This statement serves as a philosophical guide for behavior, policy, and decision making of Mountain West Youth Football. It is not the policy and procedures document of Mountain West Youth Football. All parents and coaches should strive to adopt this philosophy to enhance the youth sport experience of the child.

Core Beliefs

  • Each athlete has potential; develop it.
  • Each athlete is capable of doing something to positively affect the team; help them to discover what that is.
  • Each athlete has a strength; identify and enhance it.
  • See what the athlete CAN do and figure out how to utilize that skill rather than focusing upon what they CAN’T do.
  • Develop self-efficacy of every athlete by
    • documenting accomplishments
    • helping them to develop an adversity quotient
    • teaching assertiveness
    • demonstrating the power of listening
    • emphasizing existing talents
  • An environment of trust leads to more risk taking, innovation, and creativity and will be reflected in greater productivity by the students/players.
  • Do no harm, physically and psychologically.
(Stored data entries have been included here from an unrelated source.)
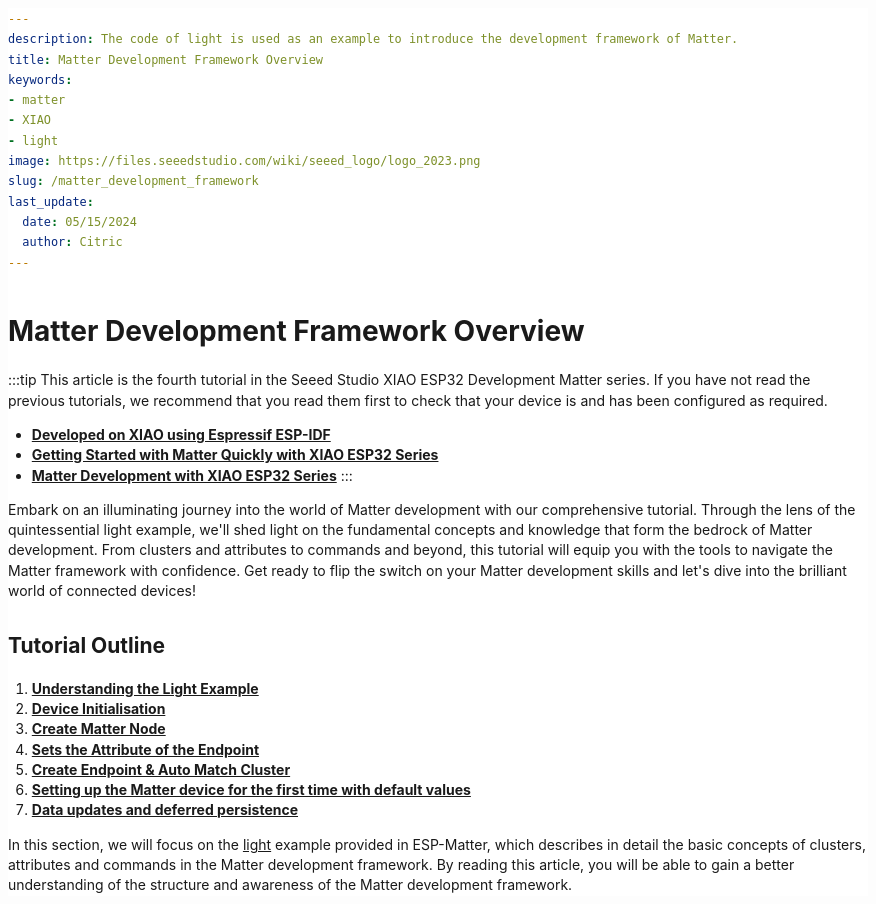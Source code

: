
 ```yaml
---
description: The code of light is used as an example to introduce the development framework of Matter.
title: Matter Development Framework Overview
keywords:
- matter
- XIAO
- light
image: https://files.seeedstudio.com/wiki/seeed_logo/logo_2023.png
slug: /matter_development_framework
last_update:
  date: 05/15/2024
  author: Citric
---
```


# Matter Development Framework Overview

:::tip
This article is the fourth tutorial in the Seeed Studio XIAO ESP32 Development Matter series. If you have not read the previous tutorials, we recommend that you read them first to check that your device is and has been configured as required.

- **[Developed on XIAO using Espressif ESP-IDF](https://wiki.seeedstudio.com/xiao_idf)**
- **[Getting Started with Matter Quickly with XIAO ESP32 Series](https://wiki.seeedstudio.com/getting_started_with_matter)**
- **[Matter Development with XIAO ESP32 Series](https://wiki.seeedstudio.com/xiao_esp32_matter_env/)**
:::

Embark on an illuminating journey into the world of Matter development with our comprehensive tutorial. Through the lens of the quintessential light example, we'll shed light on the fundamental concepts and knowledge that form the bedrock of Matter development. From clusters and attributes to commands and beyond, this tutorial will equip you with the tools to navigate the Matter framework with confidence. Get ready to flip the switch on your Matter development skills and let's dive into the brilliant world of connected devices!

## Tutorial Outline

1. **[Understanding the Light Example](#understanding-the-light-example)**
2. **[Device Initialisation](#device-initialisation)**
3. **[Create Matter Node](#create-matter-node)**
4. **[Sets the Attribute of the Endpoint](#sets-the-attribute-of-the-endpoint)**
5. **[Create Endpoint & Auto Match Cluster](#create-endpoint--auto-match-cluster)**
6. **[Setting up the Matter device for the first time with default values](#setting-up-the-matter-device-for-the-first-time-with-default-values)**
7. **[Data updates and deferred persistence](#data-updates-and-deferred-persistence)**

In this section, we will focus on the [light](https://github.com/espressif/esp-matter/tree/main/examples/light) example provided in ESP-Matter, which describes in detail the basic concepts of clusters, attributes and commands in the Matter development framework. By reading this article, you will be able to gain a better understanding of the structure and awareness of the Matter development framework.

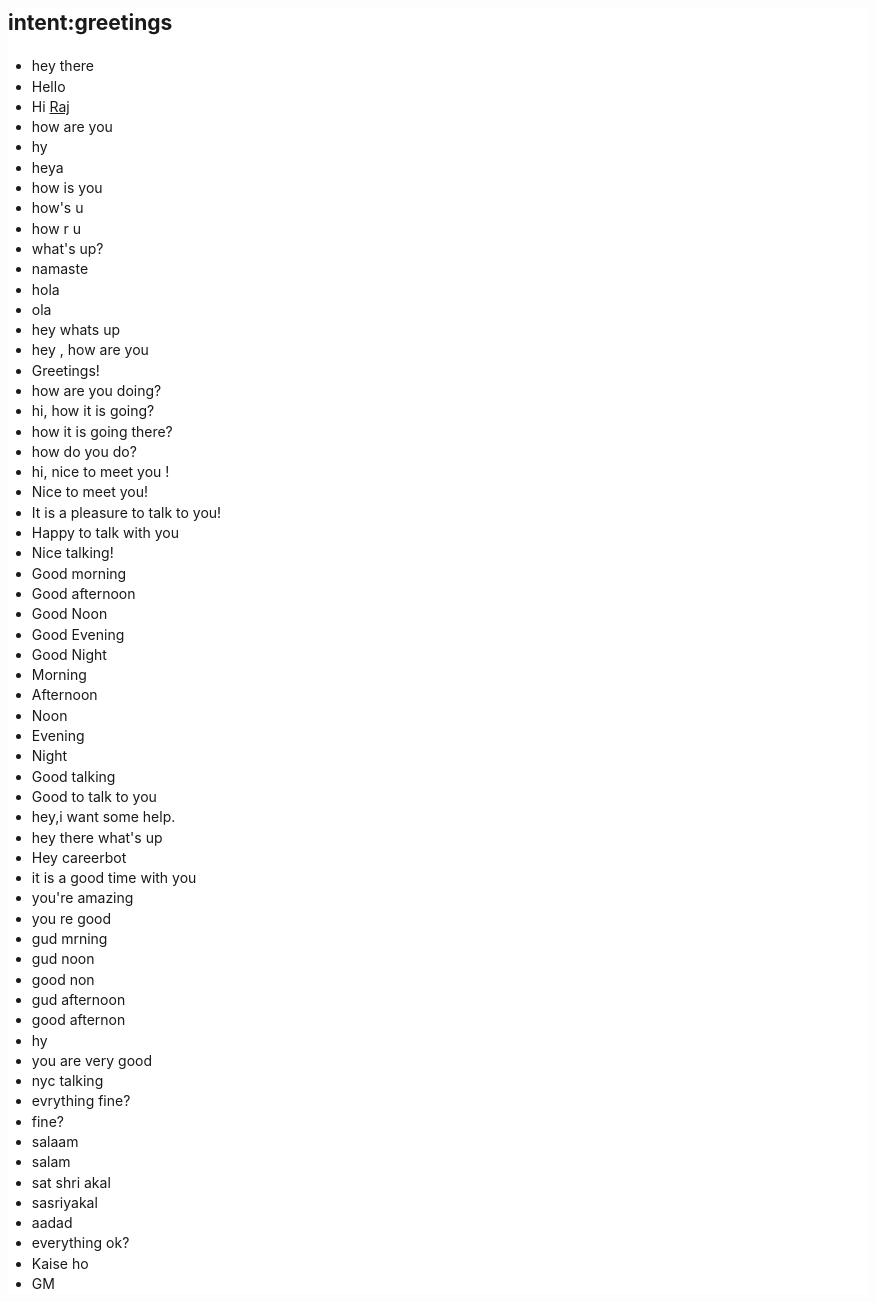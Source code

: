 ## intent:greetings
- hey there
- Hello
- Hi [Raj](name)
- how are you
- hy
- heya
- how is you
- how's u
- how r u
- what's up?
- namaste
- hola
- ola
- hey whats up
- hey , how are you
- Greetings!
- how are you doing?
- hi, how it is going?
- how it is going there?
- how do you do?
- hi, nice to meet you !
- Nice to meet you!
- It is a pleasure to talk to you!
- Happy to talk with you
- Nice talking!
- Good morning
- Good afternoon
- Good Noon
- Good Evening
- Good Night
- Morning
- Afternoon
- Noon
- Evening
- Night
- Good talking
- Good to talk to you
- hey,i want some help.
- hey there what's up
- Hey  careerbot
- it is a good time with you
- you're amazing
- you re good
- gud mrning
- gud noon
- good non
- gud afternoon
- good afternon
- hy
- you are very good
- nyc talking
- evrything fine?
- fine?
- salaam
- salam
- sat shri akal
- sasriyakal
- aadad
- everything ok?
- Kaise ho
- GM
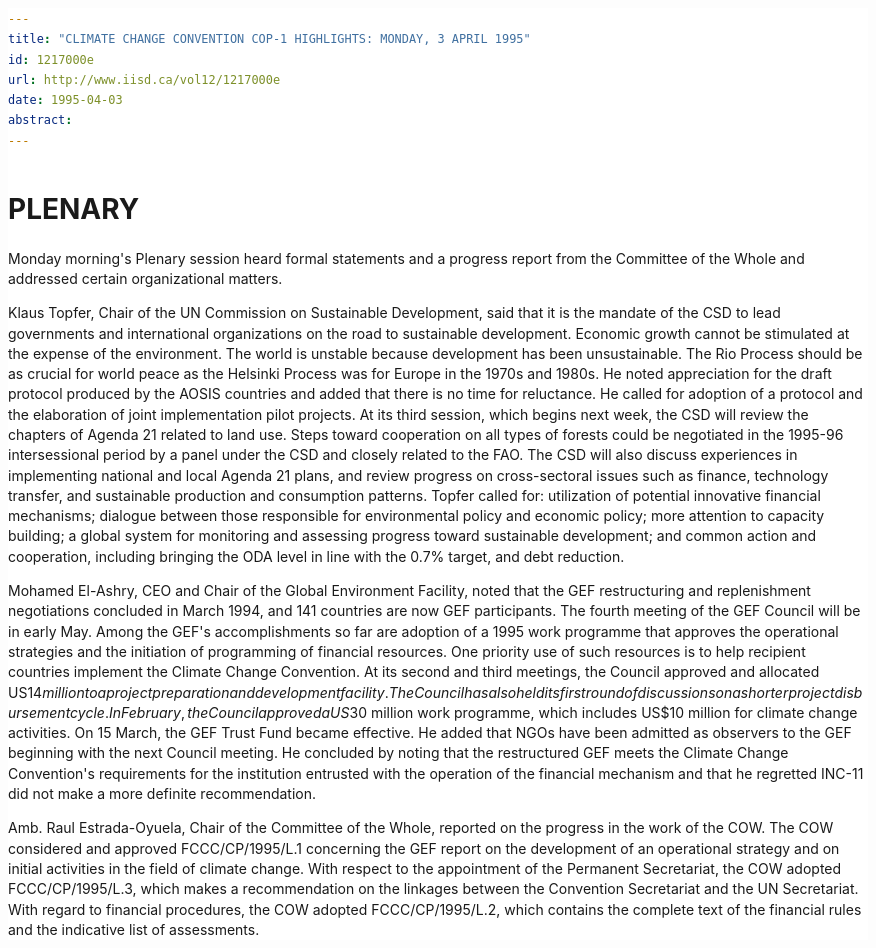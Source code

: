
 ```yaml
---
title: "CLIMATE CHANGE CONVENTION COP-1 HIGHLIGHTS: MONDAY, 3 APRIL 1995"
id: 1217000e
url: http://www.iisd.ca/vol12/1217000e
date: 1995-04-03
abstract: 
---
```


# PLENARY

Monday morning's Plenary session heard formal statements and a progress report from the Committee of the Whole and addressed certain organizational matters.

Klaus Topfer, Chair of the UN Commission on Sustainable Development, said that it is the mandate of the CSD to lead governments and international organizations on the road to sustainable development. Economic growth cannot be stimulated at the expense of the environment. The world is unstable because development has been unsustainable. The Rio Process should be as crucial for world peace as the Helsinki Process was for Europe in the 1970s and 1980s. He noted appreciation for the draft protocol produced by the AOSIS countries and added that there is no time for reluctance. He called for adoption of a protocol and the elaboration of joint implementation pilot projects. At its third session, which begins next week, the CSD will review the chapters of Agenda 21 related to land use. Steps toward  cooperation on all types of forests could be negotiated in the 1995-96 intersessional period by a panel under the CSD and closely related to the FAO. The CSD will also discuss experiences in implementing national and local Agenda 21 plans, and review progress on cross-sectoral issues such as finance, technology transfer, and sustainable production and consumption patterns. Topfer called for: utilization of potential innovative financial mechanisms; dialogue between those responsible for environmental policy and economic policy; more attention to capacity building; a global system for monitoring and assessing progress toward sustainable development; and common action and cooperation, including bringing the ODA level in line with the 0.7% target, and debt reduction.

Mohamed El-Ashry, CEO and Chair of the Global Environment Facility, noted that the GEF restructuring and replenishment negotiations concluded in March 1994, and 141 countries are now GEF participants. The fourth meeting of the GEF Council will be in early May. Among the GEF's accomplishments so far are adoption of a 1995 work programme that approves the operational strategies and the initiation of programming of financial resources. One priority use of such resources is to help recipient countries implement the Climate Change Convention. At its second and third meetings, the Council approved and allocated US$14 million to a project preparation and development facility.  The Council has also held its first round of discussions on a shorter project disbursement cycle. In February, the Council approved a US$30 million work programme, which includes US$10 million for climate change activities. On 15 March, the GEF Trust Fund became effective. He added that NGOs have been admitted as observers to the GEF beginning with the next Council meeting. He concluded by noting that the restructured GEF meets the Climate Change Convention's requirements for the institution entrusted with the operation of the financial  mechanism and that he regretted INC-11  did not make a more definite recommendation.

Amb. Raul Estrada-Oyuela, Chair of the Committee of the Whole, reported on the progress in the work of the COW. The COW considered and approved FCCC/CP/1995/L.1 concerning the GEF report on the development of an operational strategy and on initial activities in the field of climate change. With respect to the appointment of the Permanent Secretariat, the COW adopted FCCC/CP/1995/L.3, which makes a recommendation on the linkages between the Convention Secretariat and the UN Secretariat. With regard to financial procedures, the COW adopted FCCC/CP/1995/L.2, which contains the complete text of the financial rules and the indicative list of assessments.
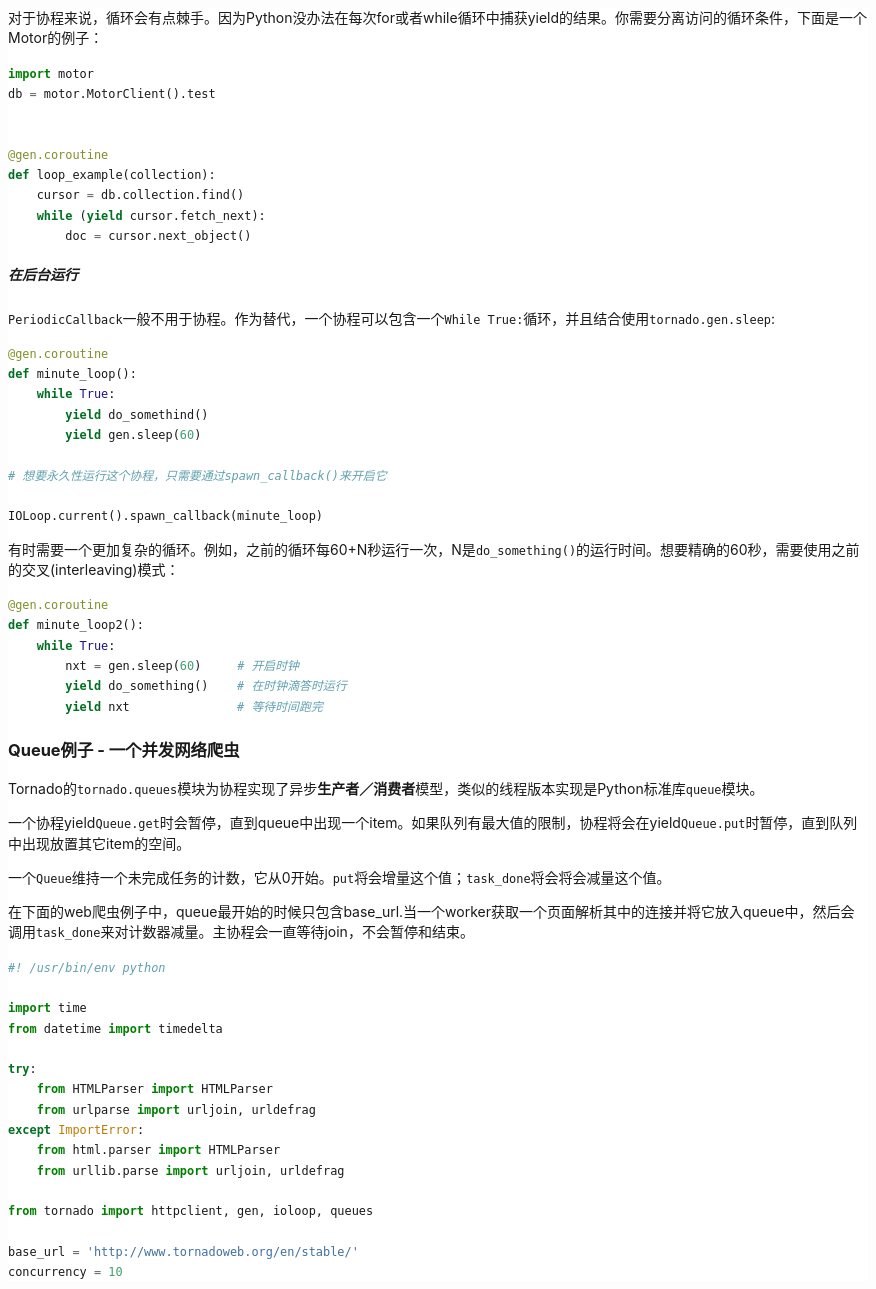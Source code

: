 对于协程来说，循环会有点棘手。因为Python没办法在每次for或者while循环中捕获yield的结果。你需要分离访问的循环条件，下面是一个Motor的例子：

```python
import motor
db = motor.MotorClient().test


@gen.coroutine
def loop_example(collection):
    cursor = db.collection.find()
    while (yield cursor.fetch_next):
        doc = cursor.next_object()
```

##### 在后台运行

`PeriodicCallback`一般不用于协程。作为替代，一个协程可以包含一个`While True:`循环，并且结合使用`tornado.gen.sleep`:

```python
@gen.coroutine
def minute_loop():
    while True:
        yield do_somethind()
        yield gen.sleep(60)

# 想要永久性运行这个协程，只需要通过spawn_callback()来开启它

IOLoop.current().spawn_callback(minute_loop)
```

有时需要一个更加复杂的循环。例如，之前的循环每60+N秒运行一次，N是`do_something()`的运行时间。想要精确的60秒，需要使用之前的交叉(interleaving)模式：

```python
@gen.coroutine
def minute_loop2():
    while True:
        nxt = gen.sleep(60)     # 开启时钟
        yield do_something()    # 在时钟滴答时运行
        yield nxt               # 等待时间跑完
```

### Queue例子 - 一个并发网络爬虫

Tornado的`tornado.queues`模块为协程实现了异步**生产者／消费者**模型，类似的线程版本实现是Python标准库`queue`模块。

一个协程yield`Queue.get`时会暂停，直到queue中出现一个item。如果队列有最大值的限制，协程将会在yield`Queue.put`时暂停，直到队列中出现放置其它item的空间。

一个`Queue`维持一个未完成任务的计数，它从0开始。`put`将会增量这个值；`task_done`将会将会减量这个值。

在下面的web爬虫例子中，queue最开始的时候只包含base_url.当一个worker获取一个页面解析其中的连接并将它放入queue中，然后会调用`task_done`来对计数器减量。主协程会一直等待join，不会暂停和结束。

```python
#! /usr/bin/env python

import time
from datetime import timedelta

try:
    from HTMLParser import HTMLParser
    from urlparse import urljoin, urldefrag
except ImportError:
    from html.parser import HTMLParser
    from urllib.parse import urljoin, urldefrag

from tornado import httpclient, gen, ioloop, queues

base_url = 'http://www.tornadoweb.org/en/stable/'
concurrency = 10
```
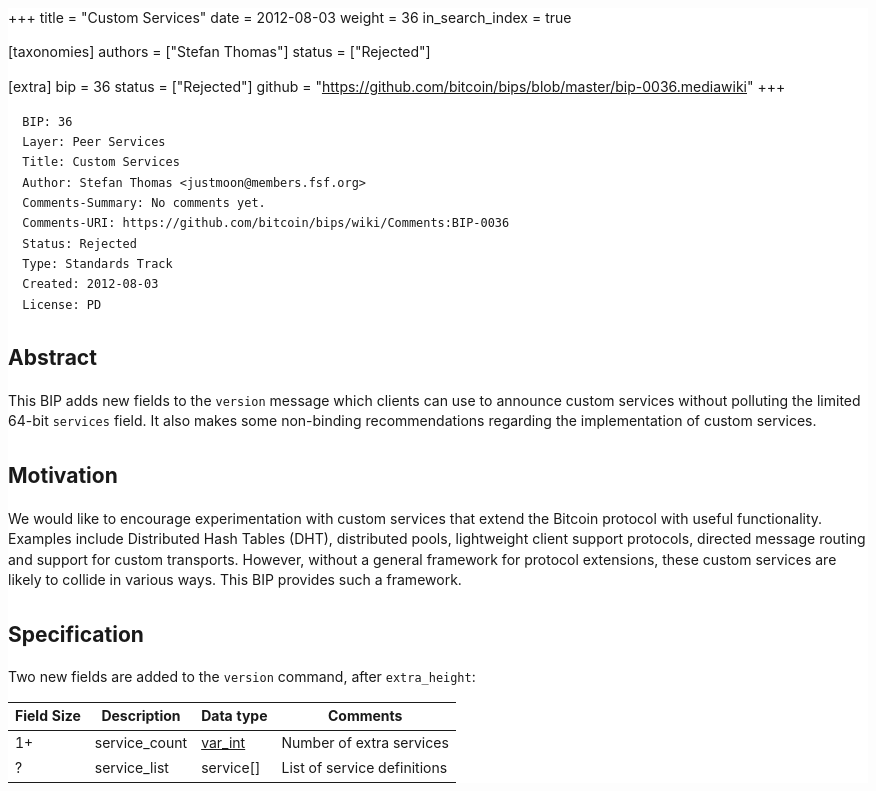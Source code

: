 +++
title = "Custom Services"
date = 2012-08-03
weight = 36
in_search_index = true

[taxonomies]
authors = ["Stefan Thomas"]
status = ["Rejected"]

[extra]
bip = 36
status = ["Rejected"]
github = "https://github.com/bitcoin/bips/blob/master/bip-0036.mediawiki"
+++

      BIP: 36
      Layer: Peer Services
      Title: Custom Services
      Author: Stefan Thomas <justmoon@members.fsf.org>
      Comments-Summary: No comments yet.
      Comments-URI: https://github.com/bitcoin/bips/wiki/Comments:BIP-0036
      Status: Rejected
      Type: Standards Track
      Created: 2012-08-03
      License: PD

## Abstract

This BIP adds new fields to the `version` message which clients can use
to announce custom services without polluting the limited 64-bit
`services` field. It also makes some non-binding recommendations
regarding the implementation of custom services.

## Motivation

We would like to encourage experimentation with custom services that
extend the Bitcoin protocol with useful functionality. Examples include
Distributed Hash Tables (DHT), distributed pools, lightweight client
support protocols, directed message routing and support for custom
transports. However, without a general framework for protocol
extensions, these custom services are likely to collide in various ways.
This BIP provides such a framework.

## Specification

Two new fields are added to the `version` command, after `extra_height`:

| Field Size | Description    | Data type                                                             | Comments                    |
|------------|----------------|-----------------------------------------------------------------------|-----------------------------|
| 1+         | service\_count | [var\_int](Protocol_specification#Variable_length_integer "wikilink") | Number of extra services    |
| ?          | service\_list  | service\[\]                                                           | List of service definitions |
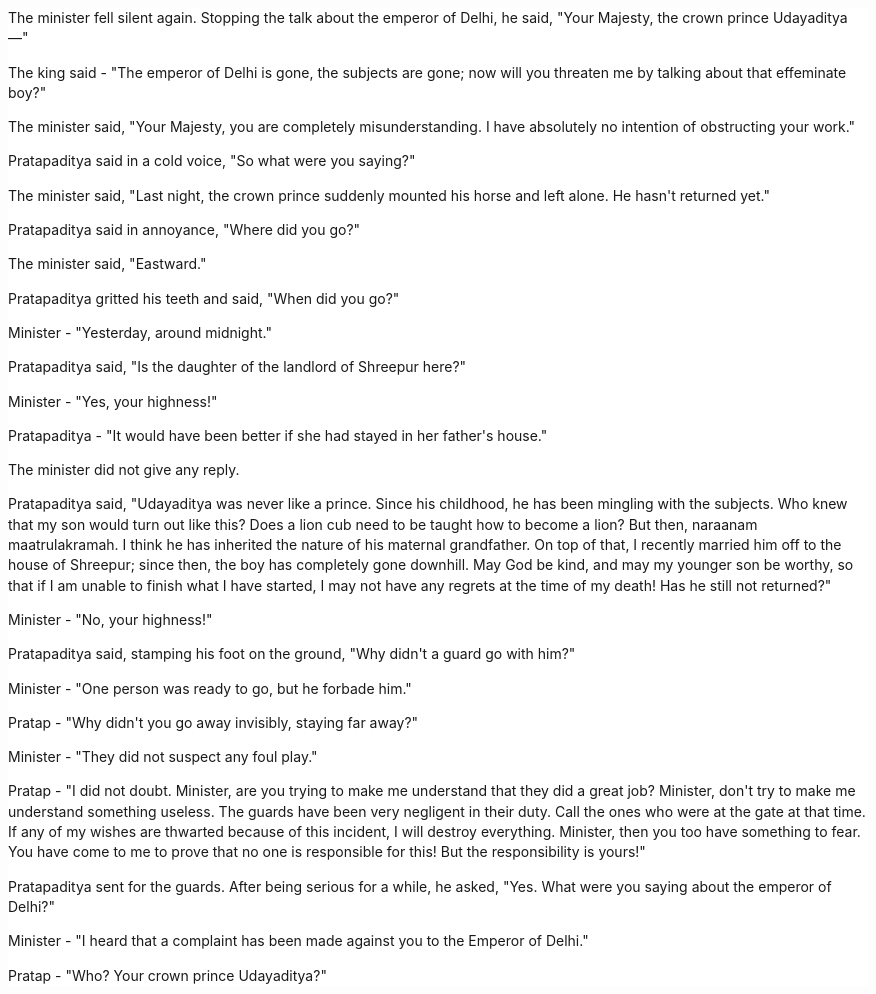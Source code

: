 The minister fell silent again. Stopping the talk about the emperor of Delhi, he said, "Your Majesty, the crown prince Udayaditya—"

The king said - "The emperor of Delhi is gone, the subjects are gone; now will you threaten me by talking about that effeminate boy?"

The minister said, "Your Majesty, you are completely misunderstanding. I have absolutely no intention of obstructing your work."

Pratapaditya said in a cold voice, "So what were you saying?"

The minister said, "Last night, the crown prince suddenly mounted his horse and left alone. He hasn't returned yet."

Pratapaditya said in annoyance, "Where did you go?"

The minister said, "Eastward."

Pratapaditya gritted his teeth and said, "When did you go?"

Minister - "Yesterday, around midnight."

Pratapaditya said, "Is the daughter of the landlord of Shreepur here?"

Minister - "Yes, your highness!"

Pratapaditya - "It would have been better if she had stayed in her father's house."

The minister did not give any reply.

Pratapaditya said, "Udayaditya was never like a prince. Since his childhood, he has been mingling with the subjects. Who knew that my son would turn out like this? Does a lion cub need to be taught how to become a lion? But then, naraanam maatrulakramah. I think he has inherited the nature of his maternal grandfather. On top of that, I recently married him off to the house of Shreepur; since then, the boy has completely gone downhill. May God be kind, and may my younger son be worthy, so that if I am unable to finish what I have started, I may not have any regrets at the time of my death! Has he still not returned?"

Minister - "No, your highness!"

Pratapaditya said, stamping his foot on the ground, "Why didn't a guard go with him?"

Minister - "One person was ready to go, but he forbade him."

Pratap - "Why didn't you go away invisibly, staying far away?"

Minister - "They did not suspect any foul play."

Pratap - "I did not doubt. Minister, are you trying to make me understand that they did a great job? Minister, don't try to make me understand something useless. The guards have been very negligent in their duty. Call the ones who were at the gate at that time. If any of my wishes are thwarted because of this incident, I will destroy everything. Minister, then you too have something to fear. You have come to me to prove that no one is responsible for this! But the responsibility is yours!"

Pratapaditya sent for the guards. After being serious for a while, he asked, "Yes. What were you saying about the emperor of Delhi?"

Minister - "I heard that a complaint has been made against you to the Emperor of Delhi."

Pratap - "Who? Your crown prince Udayaditya?"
Put the well-being of the participants first.

People Values

  • It is the teacher/coach that makes the difference
  • Trust and respect each other; be a serving leader
  • Open, honest, timely, clear, and emotion-free communication.
  • Do not rip a player in public; try not use the player as an example--either good or bad
  • Use specific praise regularly; use general praise sparingly
  • Keep students/athletes involved
  • Motivate positively; our most valuable skill is our ability to motivate

Performance Values

  • Overtly recognize small successes and good tries as process to improvement.
  • Recognize and teach the difference between discipline and procedures-- and punishment.
  • Conform to requirements, procedures, standards, and policies.
  • Strive to continuously improve; this is the ultimate definition of success, not wins/losses
  • Objective, competency/performance-based, evaluation of student/athletes.
  • Be able to answer these two questions for each player:
  • Where/how/what does he/she need to improve?
  • What happens if he/she doesn’t get better?
  • Reinforce that performance is evaluated and judged but it is not and cannot be an indicator of  personal worth
  • Correct performance immediately, and specifically; criticize the performance, not the person, if they are not doing what you want.
  • Develop discrepancy in those student/athletes who say they want something, but seem to be doing something else.  Teach them how to develop discrepancy in their own beliefs
  • There is more to the game than the score.
  • Performance is a function of ability and motivation.